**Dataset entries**
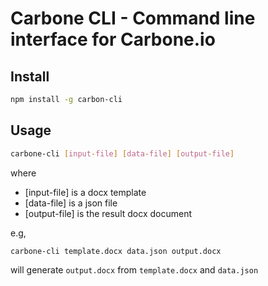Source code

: # Carbone CLI - Command line interface for Carbone.io

## Install

```bash
npm install -g carbon-cli
```

## Usage
```bash
carbone-cli [input-file] [data-file] [output-file]
```
where
- [input-file] is a docx template
- [data-file] is a json file
- [output-file] is the result docx document

e.g, 

```bash
carbone-cli template.docx data.json output.docx
```

will generate `output.docx` from `template.docx` and `data.json`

**Problem to solve**
The lines in the records above that include the word "input" must be copied out.

**Your response**
carbone-cli [input-file] [data-file] [output-file]
- [input-file] is a docx template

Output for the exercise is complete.